Bell Media announced plans to use $20-million of the deal’s $241-million tangible benefit fund – money it is obligated pay as part of the deal to improve Canada’s broadcasting system – to fund the $40-million creation of an all-news network.
It would position Bell Media as a rival to CBC’s RDI service and Quebecor Inc.’s LCN, both of which offer 24/7 French news networks in Quebec. CBC argues that throwing another competitor into the mix – which Bell has already said will be a money loser – will distort the market and make it harder for established networks to thrive.
“BCE’s proposal to use tangible benefits monies to subsidize the launch of a … news service is extraordinarily self-serving and unprecedented,” the CBC wrote in a submission file to the Canadian Radio-television and Telecommunications Commission. “No party has ever before suggested that benefits monies should be used to subsidize the launch of a totally new broadcasting service.”

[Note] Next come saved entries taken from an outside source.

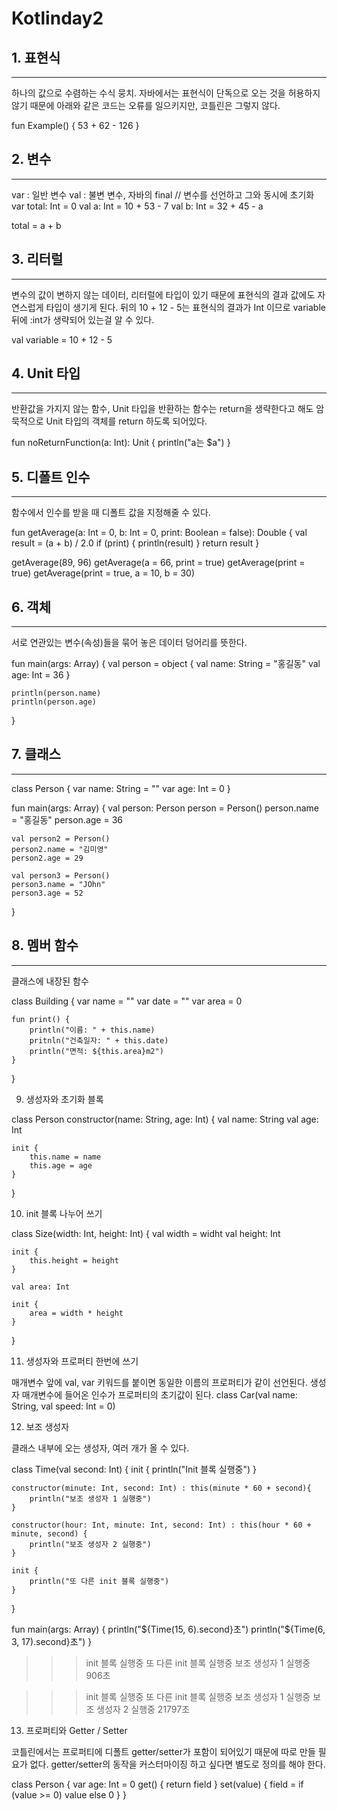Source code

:# Kotlinday2

## 1. 표현식
------------------------------------------------------------------------------
 하나의 값으로 수렴하는 수식 뭉치. 자바에서는 표현식이 단독으로 오는 것을 허용하지 않기 때문에 아래와 같은 코드는 오류를 일으키지만, 코틀린은 그렇지 않다.

fun Example() {
    53 + 62 - 126
}
 

 

## 2. 변수
------------------------------------------------------------------------------
var : 일반 변수
val : 불변 변수, 자바의 final
// 변수를 선언하고 그와 동시에 초기화
var total: Int = 0
val a: Int = 10 + 53 - 7
val b: Int = 32 + 45 - a

total = a + b
 

 

## 3. 리터럴
------------------------------------------------------------------------------
 변수의 값이 변하지 않는 데이터, 리터럴에 타입이 있기 때문에 표현식의 결과 값에도 자연스럽게 타입이 생기게 된다. 뒤의 10 + 12 - 5는 표현식의 결과가 Int 이므로 variable 뒤에 :int가 생략되어 있는걸 알 수 있다.

val variable = 10 + 12 - 5
 

 

## 4. Unit 타입
------------------------------------------------------------------------------

 반환값을 가지지 않는 함수, Unit 타입을 반환하는 함수는 return을 생략한다고 해도 암묵적으로 Unit 타입의 객체를 return 하도록 되어있다.

fun noReturnFunction(a: Int): Unit {
    println("a는 $a")
}
 

 

## 5. 디폴트 인수
------------------------------------------------------------------------------
 함수에서 인수를 받을 때 디폴트 값을 지정해줄 수 있다.

fun getAverage(a: Int = 0, b: Int = 0, print: Boolean = false): Double {
    val result = (a + b) / 2.0
    if (print) {
        println(result)
    }
    return result
}

getAverage(89, 96)
getAverage(a = 66, print = true)
getAverage(print = true)
getAverage(print = true, a = 10, b = 30)
 


 

## 6. 객체
------------------------------------------------------------------------------

 서로 연관있는 변수(속성)들을 묶어 놓은 데이터 덩어리를 뜻한다.

fun main(args: Array<String>) {
    val person = object {
        val name: String = "홍길동"
        val age: Int = 36
    }
    
    println(person.name)
    println(person.age)
}
 

 

## 7. 클래스
------------------------------------------------------------------------------

class Person {
    var name: String = ""
    var age: Int = 0
}

fun main(args: Array<String>) {
    val person: Person
    person = Person()
    person.name = "홍길동"
    person.age = 36
    
    val person2 = Person()
    person2.name = "김미영"
    person2.age = 29
    
    val person3 = Person()
    person3.name = "JOhn"
    person3.age = 52
}
 

 

## 8. 멤버 함수
------------------------------------------------------------------------------
 클래스에 내장된 함수

class Building {
    var name = ""
    var date = ""
    var area = 0
    
    fun print() {
        println("이름: " + this.name)
        pritnln("건축일자: " + this.date)
        println("면적: ${this.area}m2")
    }
}
 

9. 생성자와 초기화 블록

class Person constructor(name: String, age: Int) {
    val name: String
    val age: Int
    
    init {
        this.name = name
        this.age = age
    }
}
 

 

10. init 블록 나누어 쓰기

class Size(width: Int, height: Int) {
    val width = widht
    val height: Int
    
    init {
        this.height = height
    }
    
    val area: Int
    
    init {
        area = width * height
    }
}
 

 

11. 생성자와 프로퍼티 한번에 쓰기

매개변수 앞에 val, var 키워드를 붙이면 동일한 이름의 프로퍼티가 같이 선언된다.
생성자 매개변수에 들어온 인수가 프로퍼티의 초기값이 된다.
class Car(val name: String, val speed: Int = 0)
 

 

12. 보조 생성자

 클래스 내부에 오는 생성자, 여러 개가 올 수 있다.

class Time(val second: Int) {
    init {
        println("Init 블록 실행중")
    }
    
    constructor(minute: Int, second: Int) : this(minute * 60 + second){
        println("보조 생성자 1 실행중")
    }
    
    constructor(hour: Int, minute: Int, second: Int) : this(hour * 60 + minute, second) {
        println("보조 생성자 2 실행중")
    }
    
    init {
        println("또 다른 init 블록 실행중")
    }
}

fun main(args: Array<String>) {
    println("${Time(15, 6).second}초")
    println("${Time(6, 3, 17).second}초")
}

>>> init 블록 실행중
>>> 또 다른 init 블록 실행중
>>> 보조 생성자 1 실행중
>>> 906초

>>> init 블록 실행중
>>> 또 다른 init 블록 실행중
>>> 보조 생성자 1 실행중
>>> 보조 생성자 2 실행중
>>> 21797초
 

 

13. 프로퍼티와 Getter / Setter

 코틀린에서는 프로퍼티에 디폴트 getter/setter가 포함이 되어있기 때문에 따로 만들 필요가 없다. getter/setter의 동작을 커스터마이징 하고 싶다면 별도로 정의를 해야 한다.

class Person {
    var age: Int = 0
    	get() {
            return field
        }
    	set(value) {
            field = if (value >= 0) value else 0
        }
}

The CRTC said it would consider CBC's request, but didn't say when.
The CBC’s objection came as Bell Media executives appeared in the final stage of a week-long hearing into the deal before the Canadian Radio-television and Telecommunications Commission. The CRTC has final say over the deal, which would leave Bell Media with control of more than 100 radio stations and almost 90 television channels and put a cap on its content costs as it prepares to battle foreign players such as Netflix.
The CRTC could approve the deal outright, allow it to go through with modifications or kill it altogether – a decision is likely to come within 45 days. Canada’s Competition Bureau could also squash the deal if it feels it would give the consolidated company too much clout in Canada’s broadcasting industry.
The company’s rivals – industry giants such as Quebecor Inc., Rogers Communications Inc., Cogeco Inc. and Telus Corp. – warned the deal would make it too easy for Bell to overcharge them for popular services (such as TSN) that their television services rely on.
And if Bell gouges them on pricing, they warned higher costs will ultimately be passed down to consumers. Regulations that already exist prevent Bell from withholding content or charging rivals uncompetitive rates, but they argued that enforcement is weak and there are no penalties should Bell break the rules.
Bell fired back against its critics, saying that it has always followed the rules and had no intention of changing that should the Astral deal be approved.
“The commitments we have outlined to you are firm and compelling,” said BCE chief executive officer George Cope. “We expect Bell’s significant investments in broadcasting will unleash a strong competitive response, as our rivals develop their own strategies to improve service and expand choice for consumers.”